What are insulin and glucagon?
Insulin and glucagon are 2 hormones secreted by the pancreas to control the body’s blood sugar levels. Together, they work to balance out glucose in the blood, keeping blood sugar levels in their optimal range (between 70mg/dL and 110mg/dL). When blood sugar levels are high, insulin is secreted in order to decrease the amount of glucose in the blood. When blood sugar levels are low, the pancreas secretes glucagon, which brings blood sugar levels back up.
With this, insulin and glucagon work together in a sort of cycle, or negative feedback loop.
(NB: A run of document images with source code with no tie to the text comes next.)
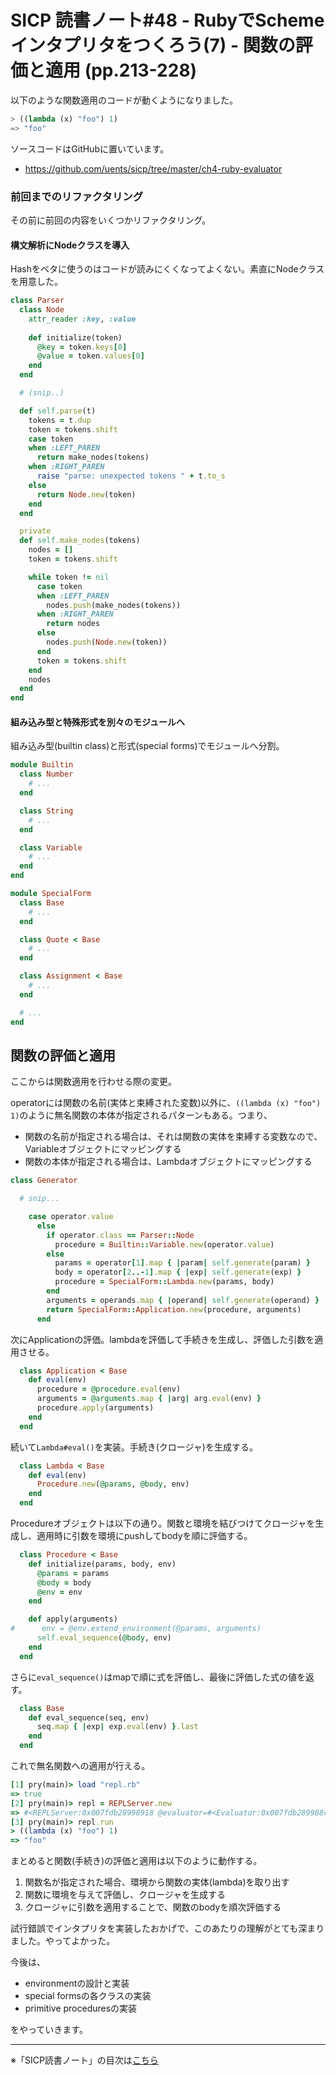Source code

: SICP 読書ノート#48 - RubyでSchemeインタプリタをつくろう(7) - 関数の評価と適用 (pp.213-228)
======================================

以下のような関数適用のコードが動くようになりました。

```scheme
> ((lambda (x) "foo") 1)
=> "foo"
```

ソースコードはGitHubに置いています。

- https://github.com/uents/sicp/tree/master/ch4-ruby-evaluator


### 前回までのリファクタリング

その前に前回の内容をいくつかリファクタリング。

#### 構文解析にNodeクラスを導入

Hashをベタに使うのはコードが読みにくくなってよくない。素直にNodeクラスを用意した。

```ruby
class Parser
  class Node
    attr_reader :key, :value
    
    def initialize(token)
      @key = token.keys[0]
      @value = token.values[0]
    end
  end

  # (snip..)

  def self.parse(t)
    tokens = t.dup
    token = tokens.shift
    case token
    when :LEFT_PAREN
      return make_nodes(tokens)
    when :RIGHT_PAREN
      raise "parse: unexpected tokens " + t.to_s
    else
      return Node.new(token)
    end
  end

  private
  def self.make_nodes(tokens)
    nodes = []
    token = tokens.shift

    while token != nil
      case token
      when :LEFT_PAREN
        nodes.push(make_nodes(tokens))
      when :RIGHT_PAREN
        return nodes
      else
        nodes.push(Node.new(token))
      end
      token = tokens.shift
    end
    nodes
  end
end
```

#### 組み込み型と特殊形式を別々のモジュールへ

組み込み型(builtin class)と形式(special forms)でモジュールへ分割。

```ruby
module Builtin
  class Number
    # ...
  end

  class String
    # ...
  end

  class Variable
    # ...
  end
end

module SpecialForm
  class Base
    # ...
  end

  class Quote < Base
    # ...
  end

  class Assignment < Base
    # ...
  end

  # ...
end
```

## 関数の評価と適用

ここからは関数適用を行わせる際の変更。

operatorには関数の名前(実体と束縛された変数)以外に、```((lambda (x) "foo") 1)```のように無名関数の本体が指定されるパターンもある。つまり、

- 関数の名前が指定される場合は、それは関数の実体を束縛する変数なので、Variableオブジェクトにマッピングする
- 関数の本体が指定される場合は、Lambdaオブジェクトにマッピングする

```ruby
class Generator

  # snip...

    case operator.value
      else
        if operator.class == Parser::Node
          procedure = Builtin::Variable.new(operator.value)
        else
          params = operator[1].map { |param| self.generate(param) }
          body = operator[2..-1].map { |exp| self.generate(exp) }
          procedure = SpecialForm::Lambda.new(params, body)
        end
        arguments = operands.map { |operand| self.generate(operand) }
        return SpecialForm::Application.new(procedure, arguments)
      end
```

次にApplicationの評価。lambdaを評価して手続きを生成し、評価した引数を適用させる。

```ruby
  class Application < Base
    def eval(env)
      procedure = @procedure.eval(env)
      arguments = @arguments.map { |arg| arg.eval(env) }
      procedure.apply(arguments)
    end
  end
```

続いて```Lambda#eval()```を実装。手続き(クロージャ)を生成する。

```ruby
  class Lambda < Base
    def eval(env)
      Procedure.new(@params, @body, env)
    end
  end
```

Procedureオブジェクトは以下の通り。関数と環境を結びつけてクロージャを生成し、適用時に引数を環境にpushしてbodyを順に評価する。

```ruby
  class Procedure < Base
    def initialize(params, body, env)
      @params = params
      @body = body
      @env = env
    end

    def apply(arguments)
#      env = @env.extend_environment(@params, arguments)
      self.eval_sequence(@body, env)
    end
  end
```

さらに```eval_sequence()```はmapで順に式を評価し、最後に評価した式の値を返す。

```ruby
  class Base
    def eval_sequence(seq, env)
      seq.map { |exp| exp.eval(env) }.last
    end
  end
```

これで無名関数への適用が行える。

```ruby
[1] pry(main)> load "repl.rb"
=> true
[2] pry(main)> repl = REPLServer.new
=> #<REPLServer:0x007fdb28998918 @evaluator=#<Evaluator:0x007fdb289988c8 @environment=#<Environment:0x007fdb289988a0>>>
[3] pry(main)> repl.run
> ((lambda (x) "foo") 1)
=> "foo"
```

まとめると関数(手続き)の評価と適用は以下のように動作する。

1. 関数名が指定された場合、環境から関数の実体(lambda)を取り出す
2. 関数に環境を与えて評価し、クロージャを生成する
3. クロージャに引数を適用することで、関数のbodyを順次評価する

試行錯誤でインタプリタを実装したおかげで、このあたりの理解がとても深まりました。やってよかった。

今後は、

- environmentの設計と実装
- special formsの各クラスの実装
- primitive proceduresの実装

をやっていきます。


--------------------------------

※「SICP読書ノート」の目次は[こちら](/entry/sicp/index)


<script type="text/x-mathjax-config">
  MathJax.Hub.Config({ tex2jax: { inlineMath: [['$','$'], ["\\(","\\)"]] } });
</script>
<script type="text/javascript"
  src="http://cdn.mathjax.org/mathjax/latest/MathJax.js?config=TeX-AMS_HTML">
</script>
<meta http-equiv="X-UA-Compatible" CONTENT="IE=EmulateIE7" />

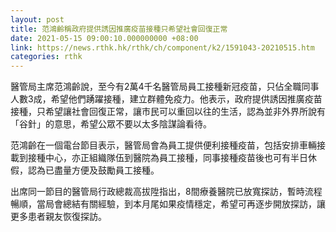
 ```yaml
---
layout: post
title: 范鴻齡稱政府提供誘因推廣疫苗接種只希望社會回復正常
date: 2021-05-15 09:00:10.000000000 +08:00
link: https://news.rthk.hk/rthk/ch/component/k2/1591043-20210515.htm
categories: rthk
---
```


醫管局主席范鴻齡說，至今有2萬4千名醫管局員工接種新冠疫苗，只佔全職同事人數3成，希望他們踴躍接種，建立群體免疫力。他表示，政府提供誘因推廣疫苗接種，只希望讓社會回復正常，讓市民可以重回以往的生活，認為並非外界所說有「谷針」的意思，希望公眾不要以太多陰謀論看待。

范鴻齡在一個電台節目表示，醫管局會為員工提供便利接種疫苗，包括安排車輛接載到接種中心，亦正組織隊伍到醫院為員工接種，同事接種疫苗後也可有半日休假，認為已盡量方便及鼓勵員工接種。

出席同一節目的醫管局行政總裁高拔陞指出，8間療養醫院已放寬探訪，暫時流程暢順，當局會總結有關經驗，到本月尾如果疫情穩定，希望可再逐步開放探訪，讓更多患者親友恢復探訪。
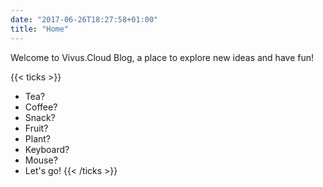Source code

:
 ```yaml
---
date: "2017-06-26T18:27:58+01:00"
title: "Home"
---
```


Welcome to Vivus.Cloud Blog, a place to explore new ideas and have fun!

{{< ticks >}}

- Tea?
- Coffee?
- Snack?
- Fruit?
- Plant?
- Keyboard?
- Mouse?
- Let's go!
  {{< /ticks >}}
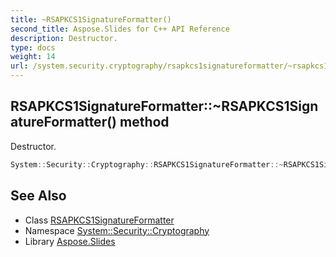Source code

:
 ```yaml
---
title: ~RSAPKCS1SignatureFormatter()
second_title: Aspose.Slides for C++ API Reference
description: Destructor.
type: docs
weight: 14
url: /system.security.cryptography/rsapkcs1signatureformatter/~rsapkcs1signatureformatter/
---
```

## RSAPKCS1SignatureFormatter::~RSAPKCS1SignatureFormatter() method


Destructor.

```cpp
System::Security::Cryptography::RSAPKCS1SignatureFormatter::~RSAPKCS1SignatureFormatter()
```

## See Also

* Class [RSAPKCS1SignatureFormatter](../)
* Namespace [System::Security::Cryptography](../../)
* Library [Aspose.Slides](../../../)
When insulin levels rise, the liver begins to absorb excess glucose and convert it to glycogen for storage. This glycogen later helps in treating low blood sugar levels caused by missed meals or poor nutrition. As soon as blood sugar levels drop, glucagon instructs the liver to convert glycogen to glucose. This glucose enters the bloodstream and is then absorbed by the insulin receptors on cells.
Difference between glucagon vs. insulin
While insulin deficiency leads to type 1 and type 2 diabetes, glucagon deficiency leads to glucagonoma and hypoglycemia. Insulin causes cells to increase their intake of amino acids, increases the amount of glucose stored in muscles, and reduces hunger by controlling the hypothalamus. Glucagon has no effect on amino acids, muscles, or the hypothalamus.
Glucagon and diabetes
For those with diabetes, glucagon generally increases the blood glucose level too high. This is due to the fact that those with diabetes either don’t produce enough insulin or are insulin resistant. For those with type 1 diabetes, circulating insulin levels can be too high. This results in the obstruction of glucagon release.